Welcome to Automated Regional Correlation Analysis for Hydrologic Record Imputation (ARCHI). ARCHI provides a workflow and interactive platform for regional-scale hydrologic record imputation. ARCHI allows users to aggregate, visualize, and impute records with irregular monitoring frequency at annual, seasonal, monthly, weekly, and daily timesteps. Missing data at “target” sites are imputed using regression models using more complete “reference” sites as predictors. ARCHI employs an iterative algorithm that allows each site to be considered as either a target or a reference, growing the pool of potential reference sites with each imputation until gap-filling ceases. A user-specified error threshold is used to determine whether regression model results will be accepted and propagated into the dataset. Reference selection can be constrained with distance, correlation, and group-based filters. ARCHI provides additional functions for visualizing results and evaluating model performance with holdout data.
See https://water.code-pages.usgs.gov/ARCHI/ for more information!
Suggested Citation
Levy, Z.F., Stagnitta, T.J., and Glas, R.L., 2024, ARCHI: Automated Regional Correlation Analysis for Hydrologic Record Imputation, v1.0.0: U.S. Geological Survey software release, https://doi.org/10.5066/P1VVHWKE.
Contributors
- Zeno F. Levy (zlevy@usgs.gov): U.S. Geological Survey, California Water Science Center
- Timothy J. Stagnitta (tstagnitta@usgs.gov): U.S. Geological Survey, New York Water Science Center
- Robin L. Glas (rglas@usgs.gov): U.S. Geological Survey, New York Water Science Center
Installing ARCHI
You can install the ARCHI
package using the remotes
package.
To install the remotes package, copy the following line into R or the “Console” window in RStudio:
install.packages("remotes")
To install the ARCHI
package:
remotes::install_gitlab("water/ARCHI",
host = "code.usgs.gov",
build_opts = c("--no-resave-data",
"--no-manual"),
build_vignettes = TRUE,
dependencies = TRUE)
This will install ARCHI and associated dependencies. You may be prompted to update dependencies, but this is not required.
Getting started with ARCHI: Example workflow
ARCHI is packaged with an example dataset of groundwater-level observations from sites on Long Island, NY and additional coastal “mainland” sites in New York and Connecticut. Groundwater-level values are indexed by site with observation dates ranging from 1975 to 2022. Site metadata includes location coordinates in decimal degrees and an additional nominal group field.
Load example dataset:
library(ARCHI)
# Load example groundwater-level data data frame
# Note the date column is formatted as an R "Date" class
data(LI_data)
str(LI_data)
#> 'data.frame': 89997 obs. of 3 variables:
#> $ site_no: chr "403442073575401" "403442073575401" "403442073575401" "403442073575401" ...

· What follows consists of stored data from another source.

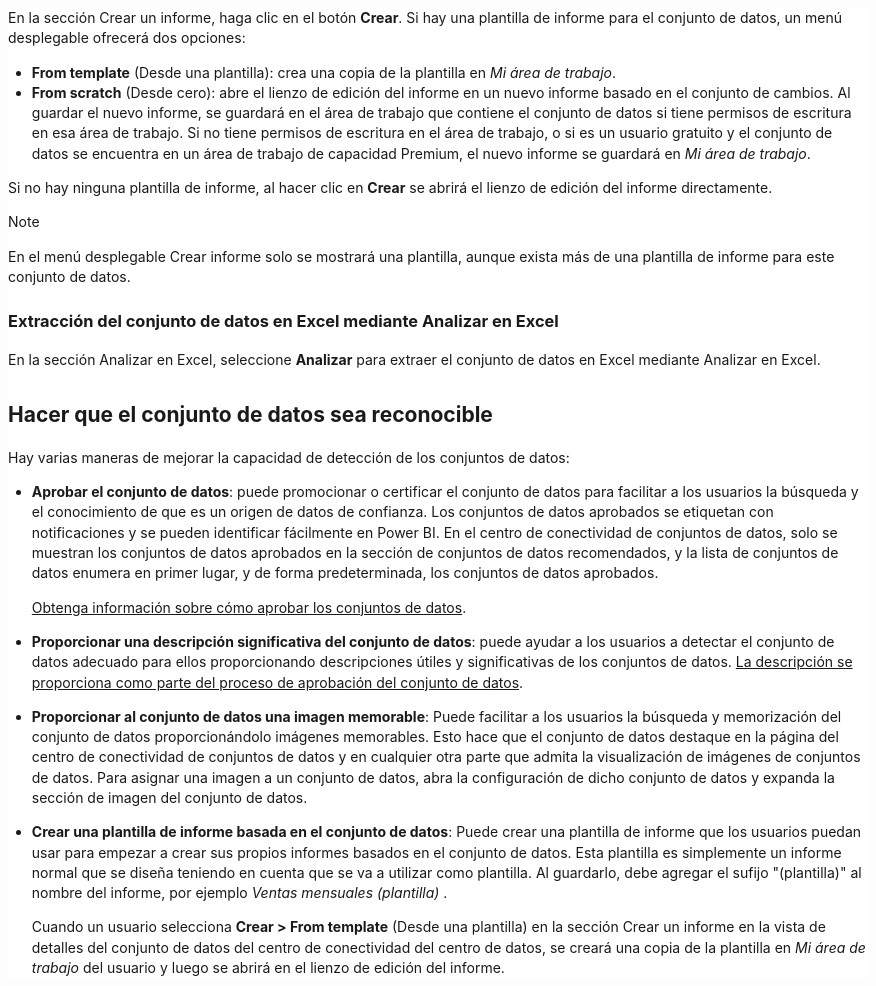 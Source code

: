 En la sección Crear un informe, haga clic en el botón **Crear**. Si hay una plantilla de informe para el conjunto de datos, un menú desplegable ofrecerá dos opciones:
* **From template** (Desde una plantilla): crea una copia de la plantilla en *Mi área de trabajo*.
* **From scratch** (Desde cero): abre el lienzo de edición del informe en un nuevo informe basado en el conjunto de cambios. Al guardar el nuevo informe, se guardará en el área de trabajo que contiene el conjunto de datos si tiene permisos de escritura en esa área de trabajo. Si no tiene permisos de escritura en el área de trabajo, o si es un usuario gratuito y el conjunto de datos se encuentra en un área de trabajo de capacidad Premium, el nuevo informe se guardará en *Mi área de trabajo*.

Si no hay ninguna plantilla de informe, al hacer clic en **Crear** se abrirá el lienzo de edición del informe directamente.

>[!NOTE]
> En el menú desplegable Crear informe solo se mostrará una plantilla, aunque exista más de una plantilla de informe para este conjunto de datos. 

### <a name="pull-the-dataset-into-excel-via-analyze-in-excel"></a>Extracción del conjunto de datos en Excel mediante Analizar en Excel

En la sección Analizar en Excel, seleccione **Analizar** para extraer el conjunto de datos en Excel mediante Analizar en Excel.

## <a name="make-your-dataset-discoverable"></a>Hacer que el conjunto de datos sea reconocible

Hay varias maneras de mejorar la capacidad de detección de los conjuntos de datos:
* **Aprobar el conjunto de datos**: puede promocionar o certificar el conjunto de datos para facilitar a los usuarios la búsqueda y el conocimiento de que es un origen de datos de confianza. Los conjuntos de datos aprobados se etiquetan con notificaciones y se pueden identificar fácilmente en Power BI. En el centro de conectividad de conjuntos de datos, solo se muestran los conjuntos de datos aprobados en la sección de conjuntos de datos recomendados, y la lista de conjuntos de datos enumera en primer lugar, y de forma predeterminada, los conjuntos de datos aprobados.

    [Obtenga información sobre cómo aprobar los conjuntos de datos](../collaborate-share/service-endorse-content.md). 
* **Proporcionar una descripción significativa del conjunto de datos**: puede ayudar a los usuarios a detectar el conjunto de datos adecuado para ellos proporcionando descripciones útiles y significativas de los conjuntos de datos. [La descripción se proporciona como parte del proceso de aprobación del conjunto de datos](../collaborate-share/service-endorse-content.md#promote-content). 
* **Proporcionar al conjunto de datos una imagen memorable**: Puede facilitar a los usuarios la búsqueda y memorización del conjunto de datos proporcionándolo imágenes memorables. Esto hace que el conjunto de datos destaque en la página del centro de conectividad de conjuntos de datos y en cualquier otra parte que admita la visualización de imágenes de conjuntos de datos. Para asignar una imagen a un conjunto de datos, abra la configuración de dicho conjunto de datos y expanda la sección de imagen del conjunto de datos.
* **Crear una plantilla de informe basada en el conjunto de datos**: Puede crear una plantilla de informe que los usuarios puedan usar para empezar a crear sus propios informes basados en el conjunto de datos. Esta plantilla es simplemente un informe normal que se diseña teniendo en cuenta que se va a utilizar como plantilla. Al guardarlo, debe agregar el sufijo "(plantilla)" al nombre del informe, por ejemplo *Ventas mensuales (plantilla)* .

    Cuando un usuario selecciona **Crear > From template** (Desde una plantilla) en la sección Crear un informe en la vista de detalles del conjunto de datos del centro de conectividad del centro de datos, se creará una copia de la plantilla en *Mi área de trabajo* del usuario y luego se abrirá en el lienzo de edición del informe.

#> $ date : Date, format: "1980-06-24" "1980-09-23" ...
#> $ value : num 7.95 8.11 9.23 8.23 8.02 7.76 7.77 7.81 7.9 7.63 ...
# Load example site metadata data frame
data(LI_sites)
str(LI_sites)
#> 'data.frame': 476 obs. of 4 variables:
#> $ site_no : chr "403442073575401" "403444073575601" "403517073430702" "403517073430705" ...

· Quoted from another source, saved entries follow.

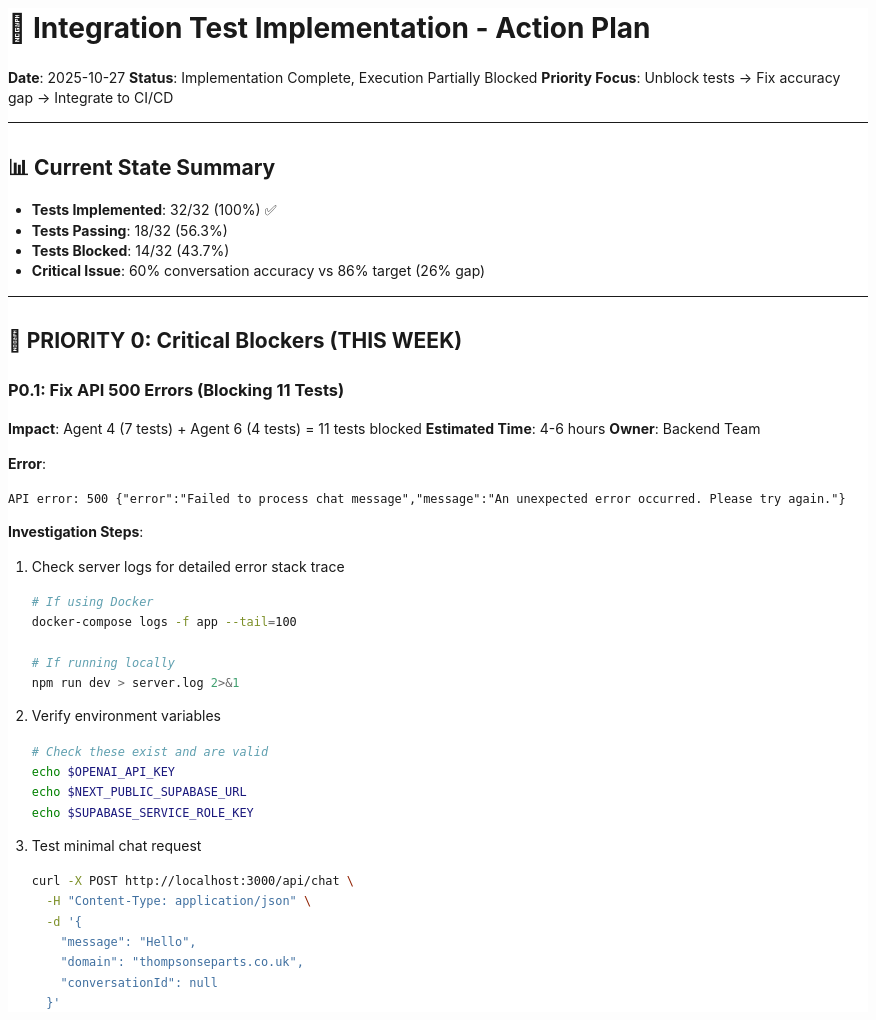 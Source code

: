 # 🎯 Integration Test Implementation - Action Plan

**Date**: 2025-10-27
**Status**: Implementation Complete, Execution Partially Blocked
**Priority Focus**: Unblock tests → Fix accuracy gap → Integrate to CI/CD

---

## 📊 Current State Summary

- **Tests Implemented**: 32/32 (100%) ✅
- **Tests Passing**: 18/32 (56.3%)
- **Tests Blocked**: 14/32 (43.7%)
- **Critical Issue**: 60% conversation accuracy vs 86% target (26% gap)

---

## 🚨 PRIORITY 0: Critical Blockers (THIS WEEK)

### P0.1: Fix API 500 Errors (Blocking 11 Tests)
**Impact**: Agent 4 (7 tests) + Agent 6 (4 tests) = 11 tests blocked
**Estimated Time**: 4-6 hours
**Owner**: Backend Team

**Error**:
```
API error: 500 {"error":"Failed to process chat message","message":"An unexpected error occurred. Please try again."}
```

**Investigation Steps**:
1. Check server logs for detailed error stack trace
   ```bash
   # If using Docker
   docker-compose logs -f app --tail=100

   # If running locally
   npm run dev > server.log 2>&1
   ```

2. Verify environment variables
   ```bash
   # Check these exist and are valid
   echo $OPENAI_API_KEY
   echo $NEXT_PUBLIC_SUPABASE_URL
   echo $SUPABASE_SERVICE_ROLE_KEY
   ```

3. Test minimal chat request
   ```bash
   curl -X POST http://localhost:3000/api/chat \
     -H "Content-Type: application/json" \
     -d '{
       "message": "Hello",
       "domain": "thompsonseparts.co.uk",
       "conversationId": null
     }'
   ```
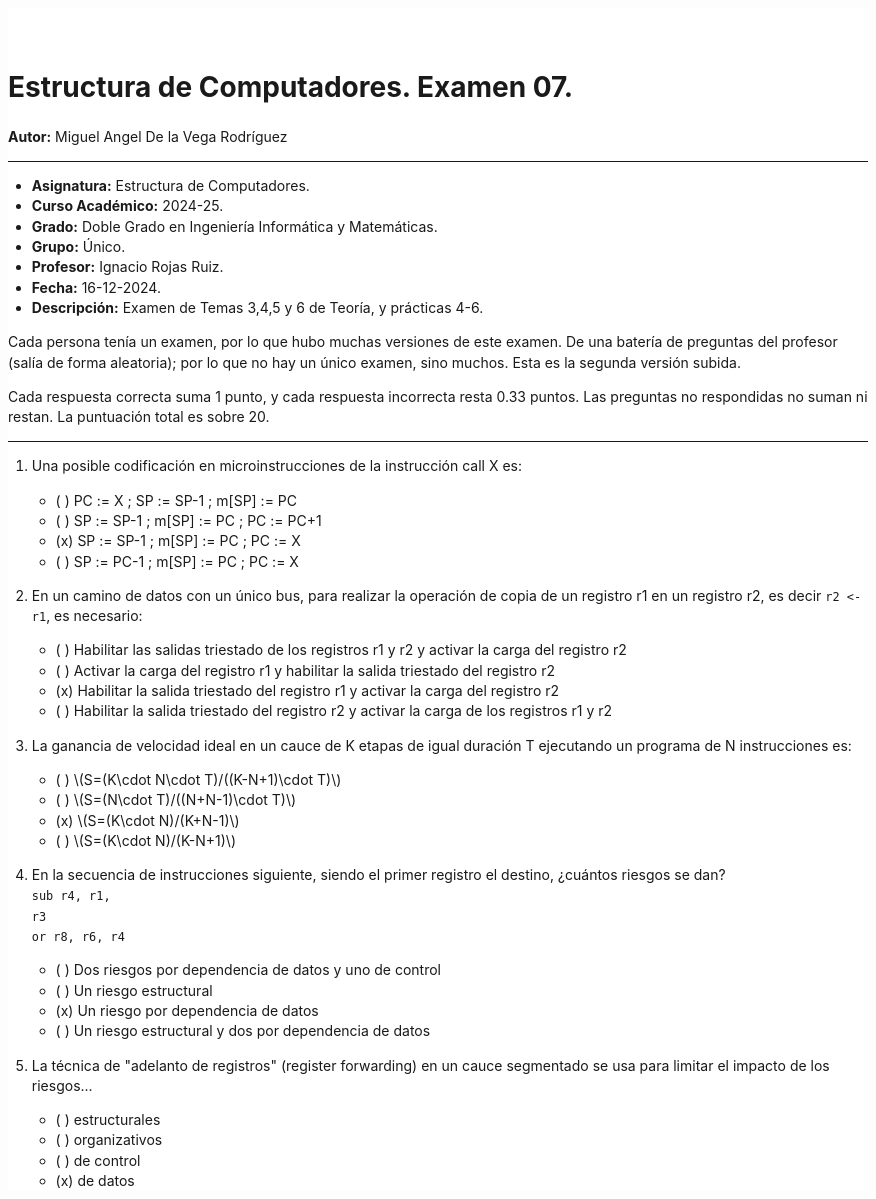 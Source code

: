 <br>

# Estructura de Computadores. Examen 07.

**Autor:** Miguel Angel De la Vega Rodríguez
***

- **Asignatura:** Estructura de Computadores.
- **Curso Académico:** 2024-25.
- **Grado:** Doble Grado en Ingeniería Informática y Matemáticas.
- **Grupo:** Único.
- **Profesor:** Ignacio Rojas Ruiz.
- **Fecha:** 16-12-2024.
- **Descripción:** Examen de Temas 3,4,5 y 6 de Teoría, y prácticas 4-6.

Cada persona tenía un examen, por lo que hubo muchas versiones de este examen. De una batería de preguntas del profesor (salía de forma aleatoria); por lo que no hay un único examen, sino muchos. Esta es la segunda versión subida.

Cada respuesta correcta suma 1 punto, y cada respuesta incorrecta resta 0.33 puntos. Las preguntas no respondidas no suman ni restan. La puntuación total es sobre 20.
______
1. Una posible codificación en microinstrucciones de la instrucción call X es:
    - ( ) PC := X ; SP := SP-1 ; m[SP] := PC
    - ( ) SP := SP-1 ; m[SP] := PC ; PC := PC+1
    - (x) SP := SP-1 ; m[SP] := PC ; PC := X
    - ( ) SP := PC-1 ; m[SP] := PC ; PC := X

2. En un camino de datos con un único bus, para realizar la operación de copia de un registro r1 en un registro r2, es decir `r2 <- r1`, es necesario:
    - ( ) Habilitar las salidas triestado de los registros r1 y r2 y activar la carga del registro r2
    - ( ) Activar la carga del registro r1 y habilitar la salida triestado del registro r2
    - (x) Habilitar la salida triestado del registro r1 y activar la carga del registro r2
    - ( ) Habilitar la salida triestado del registro r2 y activar la carga de los registros r1 y r2

3. La ganancia de velocidad ideal en un cauce de K etapas de igual duración T ejecutando un programa de N instrucciones es:
    - ( ) \\(S=(K\cdot N\cdot T)/((K-N+1)\cdot T)\\)
    - ( ) \\(S=(N\cdot T)/((N+N-1)\cdot T)\\)
    - (x) \\(S=(K\cdot N)/(K+N-1)\\)
    - ( ) \\(S=(K\cdot N)/(K-N+1)\\)

4. En la secuencia de instrucciones siguiente, siendo el primer registro el destino, ¿cuántos riesgos se dan? <br><code>sub r4, r1, r3<br>or r8, r6, r4</code><br>
    - ( ) Dos riesgos por dependencia de datos y uno de control
    - ( ) Un riesgo estructural
    - (x) Un riesgo por dependencia de datos
    - ( ) Un riesgo estructural y dos por dependencia de datos

5. La técnica de "adelanto de registros" (register forwarding) en un cauce segmentado se usa para limitar el impacto de los riesgos...
    - ( ) estructurales
    - ( ) organizativos
    - ( ) de control
    - (x) de datos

#> $ latitude : num 40.6 40.6 40.6 40.6 40.6 ...
#> $ longitude: num -74 -74 -73.7 -73.7 -74 ...
#> $ group : chr "Long_Island" "Long_Island" "Long_Island" "Long_Island" ...
A map of groundwater monitoring sites included in the LI_sites
example dataset is shown below.
Create a timestep grid:
ARCHI organizes input data into a grid where the rows are timesteps and the columns are site identifiers. Timestep frequency can be annual, seasonal, monthly, weekly, or daily. Observed values falling into discretized timesteps are aggregated by median, mean, min, max, or user-specified quantile. Sites with no observation values during a given timestep are populated with NA
s. Data can also be aggregated by water years. All timestep outputs are indexed by calendar-year date.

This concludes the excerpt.